> [Required work]: From the entries, copy every line that carries the string "merging".

> [Records to process]:
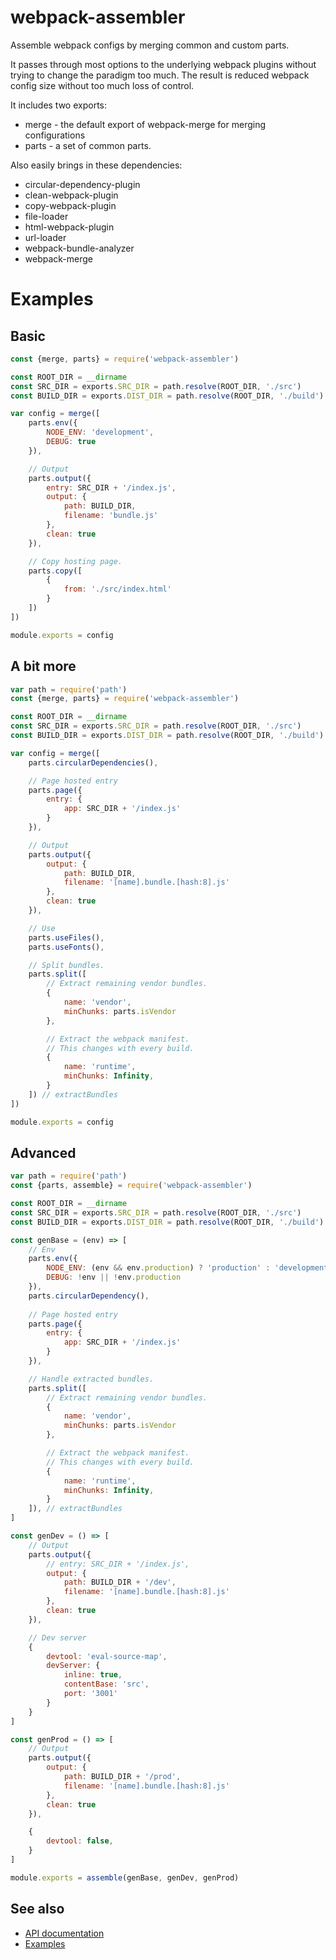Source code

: # webpack-assembler
Assemble webpack configs by merging common and custom parts.

It passes through most options to the underlying webpack plugins without trying to change
the paradigm too much. The result is reduced webpack config size without too much loss of
control.

It includes two exports:
* merge - the default export of webpack-merge for merging configurations
* parts - a set of common parts.

Also easily brings in these dependencies:
- circular-dependency-plugin
- clean-webpack-plugin
- copy-webpack-plugin
- file-loader
- html-webpack-plugin
- url-loader
- webpack-bundle-analyzer
- webpack-merge

# Examples

## Basic

```javascript
const {merge, parts} = require('webpack-assembler')

const ROOT_DIR = __dirname
const SRC_DIR = exports.SRC_DIR = path.resolve(ROOT_DIR, './src')
const BUILD_DIR = exports.DIST_DIR = path.resolve(ROOT_DIR, './build')

var config = merge([
    parts.env({
        NODE_ENV: 'development',
        DEBUG: true
    }),

    // Output
    parts.output({
        entry: SRC_DIR + '/index.js',
        output: {
            path: BUILD_DIR,
            filename: 'bundle.js'
        },
        clean: true
    }),

    // Copy hosting page.
    parts.copy([
        {
            from: './src/index.html'
        }
    ])
])

module.exports = config
```

## A bit more
```javascript
var path = require('path')
const {merge, parts} = require('webpack-assembler')

const ROOT_DIR = __dirname
const SRC_DIR = exports.SRC_DIR = path.resolve(ROOT_DIR, './src')
const BUILD_DIR = exports.DIST_DIR = path.resolve(ROOT_DIR, './build')

var config = merge([
    parts.circularDependencies(),

    // Page hosted entry
    parts.page({
        entry: {
            app: SRC_DIR + '/index.js'
        }
    }),

    // Output
    parts.output({
        output: {
            path: BUILD_DIR,
            filename: '[name].bundle.[hash:8].js'
        },
        clean: true
    }),

    // Use
    parts.useFiles(),
    parts.useFonts(),

    // Split bundles.
    parts.split([
        // Extract remaining vendor bundles.
        {
            name: 'vendor',
            minChunks: parts.isVendor
        },

        // Extract the webpack manifest.
        // This changes with every build.
        {
            name: 'runtime',
            minChunks: Infinity,
        }
    ]) // extractBundles
])

module.exports = config
```

## Advanced
```javascript
var path = require('path')
const {parts, assemble} = require('webpack-assembler')

const ROOT_DIR = __dirname
const SRC_DIR = exports.SRC_DIR = path.resolve(ROOT_DIR, './src')
const BUILD_DIR = exports.DIST_DIR = path.resolve(ROOT_DIR, './build')

const genBase = (env) => [
    // Env
    parts.env({
        NODE_ENV: (env && env.production) ? 'production' : 'development',
        DEBUG: !env || !env.production
    }),
    parts.circularDependency(),
    
    // Page hosted entry
    parts.page({
        entry: {
            app: SRC_DIR + '/index.js'
        }
    }),

    // Handle extracted bundles.
    parts.split([
        // Extract remaining vendor bundles.
        {
            name: 'vendor',
            minChunks: parts.isVendor
        },

        // Extract the webpack manifest.
        // This changes with every build.
        {
            name: 'runtime',
            minChunks: Infinity,
        }
    ]), // extractBundles
]

const genDev = () => [
    // Output
    parts.output({
        // entry: SRC_DIR + '/index.js',
        output: {
            path: BUILD_DIR + '/dev',
            filename: '[name].bundle.[hash:8].js'
        },
        clean: true
    }),

    // Dev server
    {
        devtool: 'eval-source-map',
        devServer: {
            inline: true,
            contentBase: 'src',
            port: '3001'
        }
    }
]

const genProd = () => [
    // Output
    parts.output({
        output: {
            path: BUILD_DIR + '/prod',
            filename: '[name].bundle.[hash:8].js'
        },
        clean: true
    }),

    {
        devtool: false,
    }
]

module.exports = assemble(genBase, genDev, genProd)
```

## See also

* [API documentation](https://github.com/bdmackie/webpack-assembler/blob/master/docs/API.md)
* [Examples](https://github.com/bdmackie/webpack-assembler/blob/master/examples)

> [Result for this exercise]:
Assemble webpack configs by merging common and custom parts.
* merge - the default export of webpack-merge for merging configurations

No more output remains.